### EXERCISE DIRECTIONS
Go over the data below and say how many lines hold the word "textcreationpartnership". Only the number is needed.
*** INFORMATION PROVIDED ***
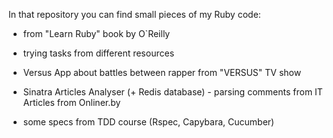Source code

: In that repository you can find small pieces of my Ruby code:

+ from "Learn Ruby" book by O`Reilly 

+ trying tasks from different resources

+ Versus App about battles between rapper from "VERSUS" TV show

+ Sinatra Articles Analyser (+ Redis database) - parsing comments from IT Articles from Onliner.by

+ some specs from TDD course (Rspec, Capybara, Cucumber)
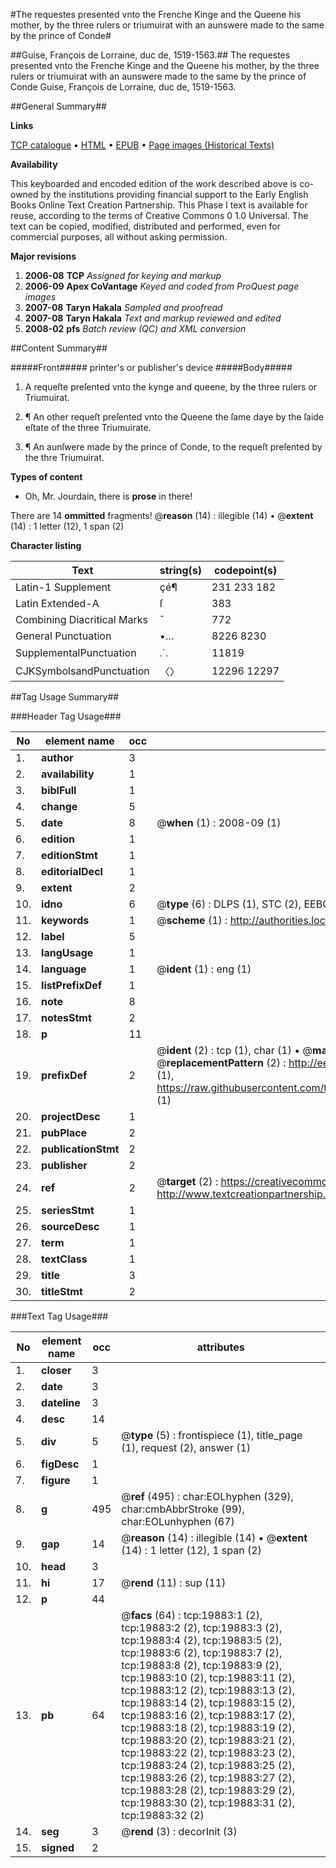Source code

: #The requestes presented vnto the Frenche Kinge and the Queene his mother, by the three rulers or triumuirat with an aunswere made to the same by the prince of Conde#

##Guise, François de Lorraine, duc de, 1519-1563.##
The requestes presented vnto the Frenche Kinge and the Queene his mother, by the three rulers or triumuirat with an aunswere made to the same by the prince of Conde
Guise, François de Lorraine, duc de, 1519-1563.

##General Summary##

**Links**

[TCP catalogue](http://www.ota.ox.ac.uk/tcp/)  • 
[HTML](http://tei.it.ox.ac.uk/tcp/Texts-HTML/free/A18/A18484.html)  • 
[EPUB](http://tei.it.ox.ac.uk/tcp/Texts-EPUB/free/A18/A18484.epub) • 
[Page images (Historical Texts)](https://data.historicaltexts.jisc.ac.uk/view?pubId=eebo-99854461e&pageId=eebo-99854461e-19883-1)

**Availability**

This keyboarded and encoded edition of the
	       work described above is co-owned by the institutions
	       providing financial support to the Early English Books
	       Online Text Creation Partnership. This Phase I text is
	       available for reuse, according to the terms of Creative
	       Commons 0 1.0 Universal. The text can be copied,
	       modified, distributed and performed, even for
	       commercial purposes, all without asking permission.

**Major revisions**

1. __2006-08__ __TCP__ *Assigned for keying and markup*
1. __2006-09__ __Apex CoVantage__ *Keyed and coded from ProQuest page images*
1. __2007-08__ __Taryn Hakala__ *Sampled and proofread*
1. __2007-08__ __Taryn Hakala__ *Text and markup reviewed and edited*
1. __2008-02__ __pfs__ *Batch review (QC) and XML conversion*

##Content Summary##

#####Front#####
printer's or publisher's device
#####Body#####

1. A requeſte preſented vnto the kynge and queene, by the three rulers or Triumuirat.

1. ¶ An other requeſt preſented vnto the Queene the ſame daye by the ſaide eſtate of the three Triumuirate.

1. ¶ An aunſwere made by the prince of Conde, to the requeſt preſented by the thre Triumuirat.

**Types of content**

  * Oh, Mr. Jourdain, there is **prose** in there!

There are 14 **ommitted** fragments! 
 @__reason__ (14) : illegible (14)  •  @__extent__ (14) : 1 letter (12), 1 span (2)

**Character listing**


|Text|string(s)|codepoint(s)|
|---|---|---|
|Latin-1 Supplement|çé¶|231 233 182|
|Latin Extended-A|ſ|383|
|Combining             Diacritical Marks|̄|772|
|General Punctuation|•…|8226 8230|
|SupplementalPunctuation|⸫|11819|
|CJKSymbolsandPunctuation|〈〉|12296 12297|

##Tag Usage Summary##

###Header Tag Usage###

|No|element name|occ|attributes|
|---|---|---|---|
|1.|__author__|3||
|2.|__availability__|1||
|3.|__biblFull__|1||
|4.|__change__|5||
|5.|__date__|8| @__when__ (1) : 2008-09 (1)|
|6.|__edition__|1||
|7.|__editionStmt__|1||
|8.|__editorialDecl__|1||
|9.|__extent__|2||
|10.|__idno__|6| @__type__ (6) : DLPS (1), STC (2), EEBO-CITATION (1), PROQUEST (1), VID (1)|
|11.|__keywords__|1| @__scheme__ (1) : http://authorities.loc.gov/ (1)|
|12.|__label__|5||
|13.|__langUsage__|1||
|14.|__language__|1| @__ident__ (1) : eng (1)|
|15.|__listPrefixDef__|1||
|16.|__note__|8||
|17.|__notesStmt__|2||
|18.|__p__|11||
|19.|__prefixDef__|2| @__ident__ (2) : tcp (1), char (1)  •  @__matchPattern__ (2) : ([0-9\-]+):([0-9IVX]+) (1), (.+) (1)  •  @__replacementPattern__ (2) : http://eebo.chadwyck.com/downloadtiff?vid=$1&page=$2 (1), https://raw.githubusercontent.com/textcreationpartnership/Texts/master/tcpchars.xml#$1 (1)|
|20.|__projectDesc__|1||
|21.|__pubPlace__|2||
|22.|__publicationStmt__|2||
|23.|__publisher__|2||
|24.|__ref__|2| @__target__ (2) : https://creativecommons.org/publicdomain/zero/1.0/ (1), http://www.textcreationpartnership.org/docs/. (1)|
|25.|__seriesStmt__|1||
|26.|__sourceDesc__|1||
|27.|__term__|1||
|28.|__textClass__|1||
|29.|__title__|3||
|30.|__titleStmt__|2||


###Text Tag Usage###

|No|element name|occ|attributes|
|---|---|---|---|
|1.|__closer__|3||
|2.|__date__|3||
|3.|__dateline__|3||
|4.|__desc__|14||
|5.|__div__|5| @__type__ (5) : frontispiece (1), title_page (1), request (2), answer (1)|
|6.|__figDesc__|1||
|7.|__figure__|1||
|8.|__g__|495| @__ref__ (495) : char:EOLhyphen (329), char:cmbAbbrStroke (99), char:EOLunhyphen (67)|
|9.|__gap__|14| @__reason__ (14) : illegible (14)  •  @__extent__ (14) : 1 letter (12), 1 span (2)|
|10.|__head__|3||
|11.|__hi__|17| @__rend__ (11) : sup (11)|
|12.|__p__|44||
|13.|__pb__|64| @__facs__ (64) : tcp:19883:1 (2), tcp:19883:2 (2), tcp:19883:3 (2), tcp:19883:4 (2), tcp:19883:5 (2), tcp:19883:6 (2), tcp:19883:7 (2), tcp:19883:8 (2), tcp:19883:9 (2), tcp:19883:10 (2), tcp:19883:11 (2), tcp:19883:12 (2), tcp:19883:13 (2), tcp:19883:14 (2), tcp:19883:15 (2), tcp:19883:16 (2), tcp:19883:17 (2), tcp:19883:18 (2), tcp:19883:19 (2), tcp:19883:20 (2), tcp:19883:21 (2), tcp:19883:22 (2), tcp:19883:23 (2), tcp:19883:24 (2), tcp:19883:25 (2), tcp:19883:26 (2), tcp:19883:27 (2), tcp:19883:28 (2), tcp:19883:29 (2), tcp:19883:30 (2), tcp:19883:31 (2), tcp:19883:32 (2)|
|14.|__seg__|3| @__rend__ (3) : decorInit (3)|
|15.|__signed__|2||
*** End of INFORMATION PROVIDED ***
### ANSWER TO THE PROBLEM
2